Eduardo Pacheco
Eduardo Pacheco

Reputation: 279

How to multiply two aliases from different scopes in a YAML file

I have this YAML file as a config

training_parameters:
  epochs: 2
  learning_rate: 0.0001
dataloader_parameters:
  train_csv: ./data/metadata/metadata.csv
  val_csv: ./data/metadata/metadata.csv
  root_dir: ./data/videos
  batch_size: 4
  max_frames: &max_frames 69
  num_workers: 4
  pin_memory: True
model_parameters:
  rnn_type: lstm
  rnn_layers: 2
  rnn_hidden: &rnn_hidden 100
  trainable_backbone: false
  heads_params:
    in_features: *max_frames * *rnn_hidden
    byrt: [2, 2]
    byrn: [2, 2]
    bdrt: [2, 2]
    bdrn: [2, 2]
    ft: [2, 2]
    fn: [2, 2]
    landed: [2, 2]
    stance: [2, 2]

As you can see the in_features field inside heads_params inside model_parameters is dependent on max_frames and rnn_hidden and should be equal to their product. I tried to create the field by dereferencing and multiplying, however when reading the file in Python with:

import yaml # pip install pyyaml

with open("config.yaml", "r") as f:
    d = yaml.safe_load(f)

I got this error:

ScannerError: while scanning an alias
  in "config.yaml", line 18, column 18
expected alphabetic or numeric character, but found '*'
  in "config.yaml", line 18, column 29

In the YAML file, I already had the warning Unexpected alias at node end.
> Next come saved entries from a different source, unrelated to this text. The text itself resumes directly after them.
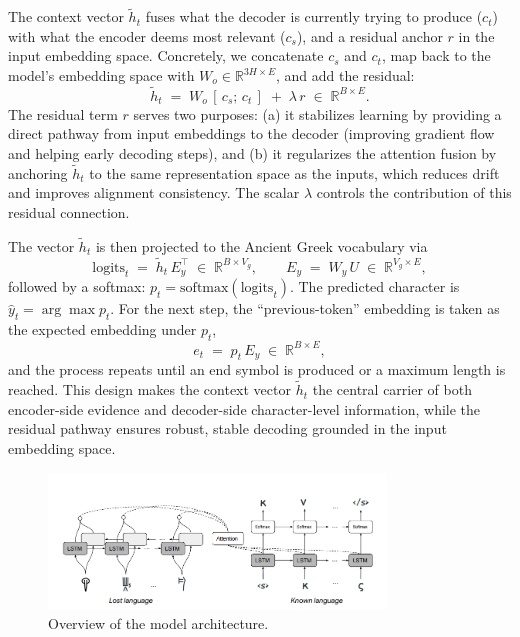 The context vector $\tilde{h}_t$ fuses what the decoder is
currently trying to produce ($c_t$) with what the encoder deems most
relevant ($c_s$), and a residual anchor $r$ in the input embedding
space.
Concretely, we concatenate $c_s$ and $c_t$, map back to the model’s
embedding space with $W_o\in\mathbb{R}^{3H\times E}$, and add the residual:
\[
\tilde{h}_t \;=\; W_o\,[\,c_s;\,c_t\,] \;+\; \lambda\, r
\;\in\; \mathbb{R}^{B\times E}.
\]
The residual term $r$ serves two purposes: (a) it stabilizes learning by
providing a direct pathway from input embeddings to the decoder (improving
gradient flow and helping early decoding steps), and (b) it regularizes the
attention fusion by anchoring $\tilde{h}_t$ to the same representation space
as the inputs, which reduces drift and improves alignment consistency.
The scalar $\lambda$ controls the contribution of this residual connection.

The vector $\tilde{h}_t$ is then projected to the Ancient Greek vocabulary via
\[
\text{logits}_t \;=\; \tilde{h}_t\,E_y^{\top}\;\in\;\mathbb{R}^{B\times V_g},
\qquad
E_y \;=\; W_y\,U \;\in\; \mathbb{R}^{V_g\times E},
\]
followed by a softmax: $p_t=\mathrm{softmax}(\text{logits}_t)$.
The predicted character is $\hat{y}_t=\arg\max p_t$.
For the next step, the “previous-token” embedding is taken as the expected
embedding under $p_t$,
\[
e_t \;=\; p_t\,E_y \;\in\; \mathbb{R}^{B\times E},
\]
and the process repeats until an end symbol is produced or a maximum length is
reached.
This design makes the context vector $\tilde{h}_t$ the central carrier of
both encoder-side evidence and decoder-side character-level information, while the residual pathway
ensures robust, stable decoding grounded in the input embedding space.

\begin{figure}[H]
    \centering
    \includegraphics[width=0.8\textwidth]{Images/luo_model_overview.png} %
    \caption{Overview of the model architecture.\protect\footnotemark}
    \label{fig:luo_model_overview}
\end{figure}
How can I overcome this issue and multiply those fields directly in the YAML?

Upvotes: 0

Views: 304

Answers (1)

Anthon
Anthon

Reputation: 76882

When you specify:

*max_frames * *rnn_hidden

you are specifying an alias max_frames * *rnn_hidden, but that is not a valid alias name (and not a valid anchor name either). What you are trying to do here is what I would like to call in-scalar substitution and you cannot do that with YAML alone.

You can either specify quote the whole scalar to make it valid YAML:

in_features: '*max_frames * *rnn_hidden'

and then do so post-loading evaluation, but that will be difficult using PyYAML as the anchor information is no longer available after safe_load() finished. You could use ruamel.yaml's default round-trip mode to get that information.

Another option is specifying something like:

in_features: [*max_frames, '*', *rnn_hidden]

which will get you a Python list with resolved aliases after loading ([69, '*', 100]) which should be easy to evaluate into a single number.